▸ **Dataset items**:
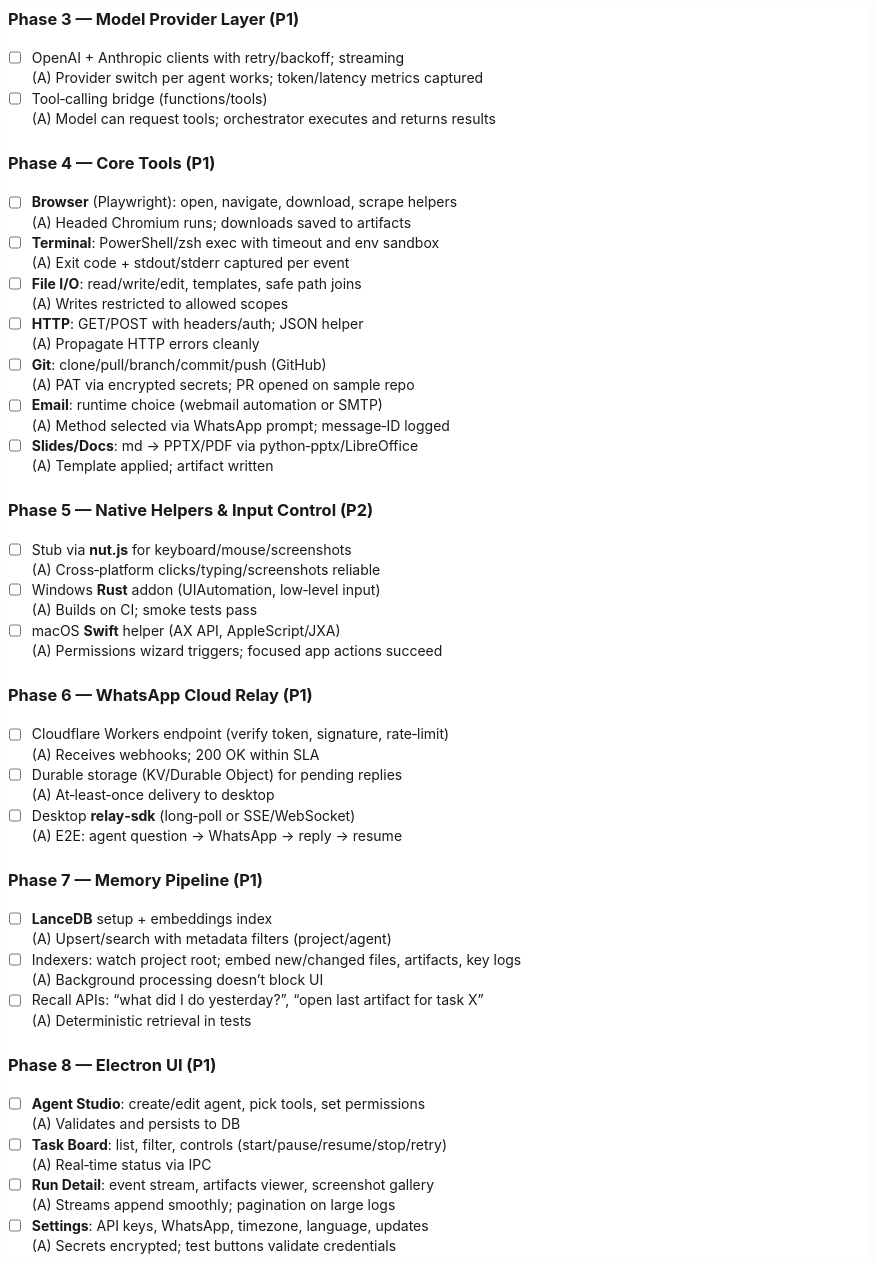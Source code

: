 ### Phase 3 — Model Provider Layer (P1)
- [ ] OpenAI + Anthropic clients with retry/backoff; streaming  
  (A) Provider switch per agent works; token/latency metrics captured
- [ ] Tool‑calling bridge (functions/tools)  
  (A) Model can request tools; orchestrator executes and returns results

### Phase 4 — Core Tools (P1)
- [ ] **Browser** (Playwright): open, navigate, download, scrape helpers  
  (A) Headed Chromium runs; downloads saved to artifacts
- [ ] **Terminal**: PowerShell/zsh exec with timeout and env sandbox  
  (A) Exit code + stdout/stderr captured per event
- [ ] **File I/O**: read/write/edit, templates, safe path joins  
  (A) Writes restricted to allowed scopes
- [ ] **HTTP**: GET/POST with headers/auth; JSON helper  
  (A) Propagate HTTP errors cleanly
- [ ] **Git**: clone/pull/branch/commit/push (GitHub)  
  (A) PAT via encrypted secrets; PR opened on sample repo
- [ ] **Email**: runtime choice (webmail automation or SMTP)  
  (A) Method selected via WhatsApp prompt; message‑ID logged
- [ ] **Slides/Docs**: md → PPTX/PDF via python‑pptx/LibreOffice  
  (A) Template applied; artifact written

### Phase 5 — Native Helpers & Input Control (P2)
- [ ] Stub via **nut.js** for keyboard/mouse/screenshots  
  (A) Cross‑platform clicks/typing/screenshots reliable
- [ ] Windows **Rust** addon (UIAutomation, low‑level input)  
  (A) Builds on CI; smoke tests pass
- [ ] macOS **Swift** helper (AX API, AppleScript/JXA)  
  (A) Permissions wizard triggers; focused app actions succeed

### Phase 6 — WhatsApp Cloud Relay (P1)
- [ ] Cloudflare Workers endpoint (verify token, signature, rate‑limit)  
  (A) Receives webhooks; 200 OK within SLA
- [ ] Durable storage (KV/Durable Object) for pending replies  
  (A) At‑least‑once delivery to desktop
- [ ] Desktop **relay‑sdk** (long‑poll or SSE/WebSocket)  
  (A) E2E: agent question → WhatsApp → reply → resume

### Phase 7 — Memory Pipeline (P1)
- [ ] **LanceDB** setup + embeddings index  
  (A) Upsert/search with metadata filters (project/agent)
- [ ] Indexers: watch project root; embed new/changed files, artifacts, key logs  
  (A) Background processing doesn’t block UI
- [ ] Recall APIs: “what did I do yesterday?”, “open last artifact for task X”  
  (A) Deterministic retrieval in tests

### Phase 8 — Electron UI (P1)
- [ ] **Agent Studio**: create/edit agent, pick tools, set permissions  
  (A) Validates and persists to DB
- [ ] **Task Board**: list, filter, controls (start/pause/resume/stop/retry)  
  (A) Real‑time status via IPC
- [ ] **Run Detail**: event stream, artifacts viewer, screenshot gallery  
  (A) Streams append smoothly; pagination on large logs
- [ ] **Settings**: API keys, WhatsApp, timezone, language, updates  
  (A) Secrets encrypted; test buttons validate credentials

▸ **Exercise directions**:
Repeat exactly the lines from the start of the entries down to the line with "(A) Template applied; artifact written", keeping both ends but none of the pictures.

▸ **Answer for the task**:
Source code

: ### Phase 3 — Model Provider Layer (P1)
- [ ] OpenAI + Anthropic clients with retry/backoff; streaming  
  (A) Provider switch per agent works; token/latency metrics captured
- [ ] Tool‑calling bridge (functions/tools)  
  (A) Model can request tools; orchestrator executes and returns results

### Phase 4 — Core Tools (P1)
- [ ] **Browser** (Playwright): open, navigate, download, scrape helpers  
  (A) Headed Chromium runs; downloads saved to artifacts
- [ ] **Terminal**: PowerShell/zsh exec with timeout and env sandbox  
  (A) Exit code + stdout/stderr captured per event
- [ ] **File I/O**: read/write/edit, templates, safe path joins  
  (A) Writes restricted to allowed scopes
- [ ] **HTTP**: GET/POST with headers/auth; JSON helper  
  (A) Propagate HTTP errors cleanly
- [ ] **Git**: clone/pull/branch/commit/push (GitHub)  
  (A) PAT via encrypted secrets; PR opened on sample repo
- [ ] **Email**: runtime choice (webmail automation or SMTP)  
  (A) Method selected via WhatsApp prompt; message‑ID logged
- [ ] **Slides/Docs**: md → PPTX/PDF via python‑pptx/LibreOffice  
  (A) Template applied; artifact written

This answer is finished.